▶ Material provided:
--- START ---
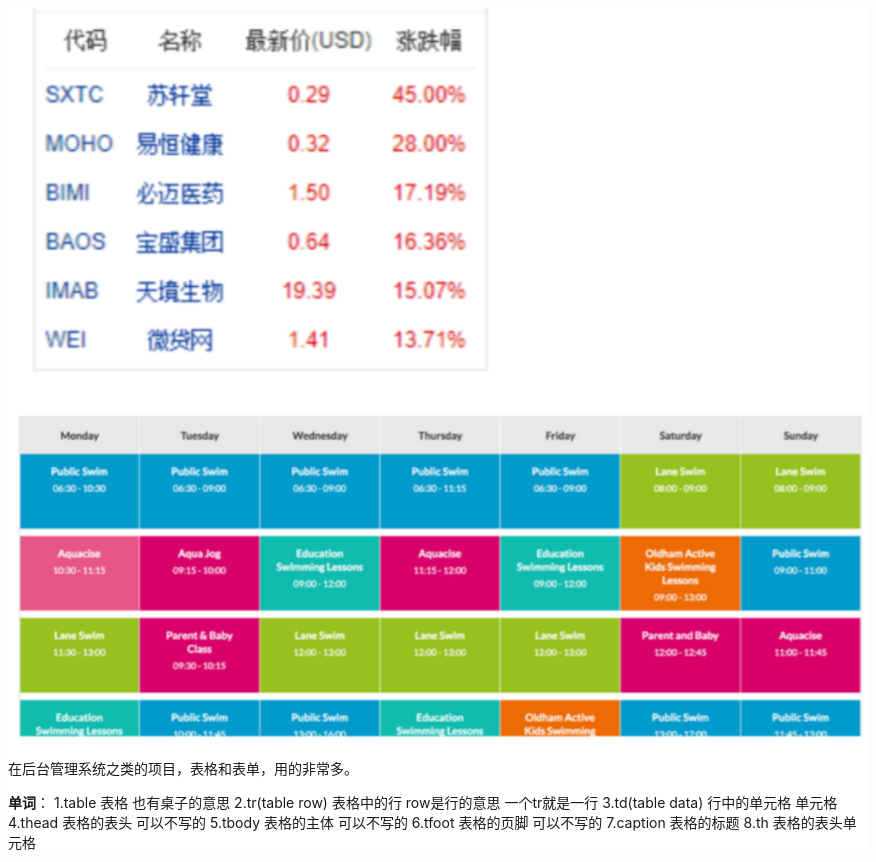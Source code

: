 ![1692691511464](./assets/1692691511464.4a4f1b59.png)

![1692691529519](./assets/1692691529519.5ec99277.png)

在后台管理系统之类的项目，表格和表单，用的非常多。

**单词**： 1.table 表格 也有桌子的意思 2.tr(table row) 表格中的行 row是行的意思 一个tr就是一行 3.td(table data) 行中的单元格 单元格 4.thead 表格的表头 可以不写的 5.tbody 表格的主体 可以不写的 6.tfoot 表格的页脚 可以不写的 7.caption 表格的标题 8.th 表格的表头单元格
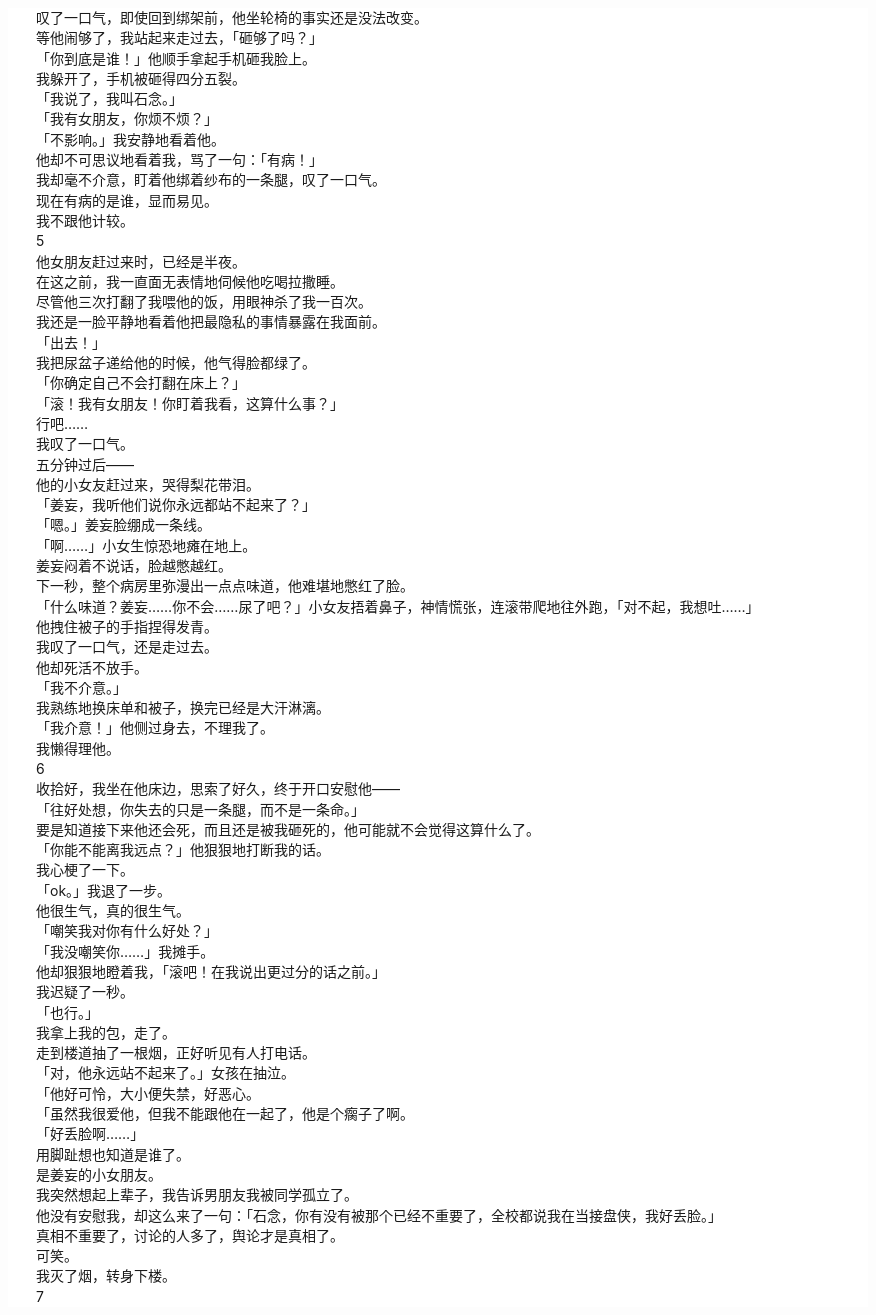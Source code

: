 &emsp;&emsp;叹了一口气，即使回到绑架前，他坐轮椅的事实还是没法改变。  
&emsp;&emsp;等他闹够了，我站起来走过去，「砸够了吗？」  
&emsp;&emsp;「你到底是谁！」他顺手拿起手机砸我脸上。  
&emsp;&emsp;我躲开了，手机被砸得四分五裂。  
&emsp;&emsp;「我说了，我叫石念。」  
&emsp;&emsp;「我有女朋友，你烦不烦？」  
&emsp;&emsp;「不影响。」我安静地看着他。  
&emsp;&emsp;他却不可思议地看着我，骂了一句：「有病！」  
&emsp;&emsp;我却毫不介意，盯着他绑着纱布的一条腿，叹了一口气。  
&emsp;&emsp;现在有病的是谁，显而易见。  
&emsp;&emsp;我不跟他计较。  
&emsp;&emsp;5  
&emsp;&emsp;他女朋友赶过来时，已经是半夜。  
&emsp;&emsp;在这之前，我一直面无表情地伺候他吃喝拉撒睡。  
&emsp;&emsp;尽管他三次打翻了我喂他的饭，用眼神杀了我一百次。  
&emsp;&emsp;我还是一脸平静地看着他把最隐私的事情暴露在我面前。  
&emsp;&emsp;「出去！」  
&emsp;&emsp;我把尿盆子递给他的时候，他气得脸都绿了。  
&emsp;&emsp;「你确定自己不会打翻在床上？」  
&emsp;&emsp;「滚！我有女朋友！你盯着我看，这算什么事？」  
&emsp;&emsp;行吧……  
&emsp;&emsp;我叹了一口气。  
&emsp;&emsp;五分钟过后——  
&emsp;&emsp;他的小女友赶过来，哭得梨花带泪。  
&emsp;&emsp;「姜妄，我听他们说你永远都站不起来了？」  
&emsp;&emsp;「嗯。」姜妄脸绷成一条线。  
&emsp;&emsp;「啊……」小女生惊恐地瘫在地上。  
&emsp;&emsp;姜妄闷着不说话，脸越憋越红。  
&emsp;&emsp;下一秒，整个病房里弥漫出一点点味道，他难堪地憋红了脸。  
&emsp;&emsp;「什么味道？姜妄……你不会……尿了吧？」小女友捂着鼻子，神情慌张，连滚带爬地往外跑，「对不起，我想吐……」  
&emsp;&emsp;他拽住被子的手指捏得发青。  
&emsp;&emsp;我叹了一口气，还是走过去。  
&emsp;&emsp;他却死活不放手。  
&emsp;&emsp;「我不介意。」  
&emsp;&emsp;我熟练地换床单和被子，换完已经是大汗淋漓。  
&emsp;&emsp;「我介意！」他侧过身去，不理我了。  
&emsp;&emsp;我懒得理他。  
&emsp;&emsp;6  
&emsp;&emsp;收拾好，我坐在他床边，思索了好久，终于开口安慰他——  
&emsp;&emsp;「往好处想，你失去的只是一条腿，而不是一条命。」  
&emsp;&emsp;要是知道接下来他还会死，而且还是被我砸死的，他可能就不会觉得这算什么了。  
&emsp;&emsp;「你能不能离我远点？」他狠狠地打断我的话。  
&emsp;&emsp;我心梗了一下。  
&emsp;&emsp;「ok。」我退了一步。  
&emsp;&emsp;他很生气，真的很生气。  
&emsp;&emsp;「嘲笑我对你有什么好处？」  
&emsp;&emsp;「我没嘲笑你……」我摊手。  
&emsp;&emsp;他却狠狠地瞪着我，「滚吧！在我说出更过分的话之前。」  
&emsp;&emsp;我迟疑了一秒。  
&emsp;&emsp;「也行。」  
&emsp;&emsp;我拿上我的包，走了。  
&emsp;&emsp;走到楼道抽了一根烟，正好听见有人打电话。  
&emsp;&emsp;「对，他永远站不起来了。」女孩在抽泣。  
&emsp;&emsp;「他好可怜，大小便失禁，好恶心。  
&emsp;&emsp;「虽然我很爱他，但我不能跟他在一起了，他是个瘸子了啊。  
&emsp;&emsp;「好丢脸啊……」  
&emsp;&emsp;用脚趾想也知道是谁了。  
&emsp;&emsp;是姜妄的小女朋友。  
&emsp;&emsp;我突然想起上辈子，我告诉男朋友我被同学孤立了。  
&emsp;&emsp;他没有安慰我，却这么来了一句：「石念，你有没有被那个已经不重要了，全校都说我在当接盘侠，我好丢脸。」  
&emsp;&emsp;真相不重要了，讨论的人多了，舆论才是真相了。  
&emsp;&emsp;可笑。  
&emsp;&emsp;我灭了烟，转身下楼。  
&emsp;&emsp;7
--- END ---
▶ What is required: Your answer should be each line of the data that contains the word "我有女朋友", copied as it stands.

▶ Exercise solution:
&emsp;&emsp;「我有女朋友，你烦不烦？」  
&emsp;&emsp;「滚！我有女朋友！你盯着我看，这算什么事？」  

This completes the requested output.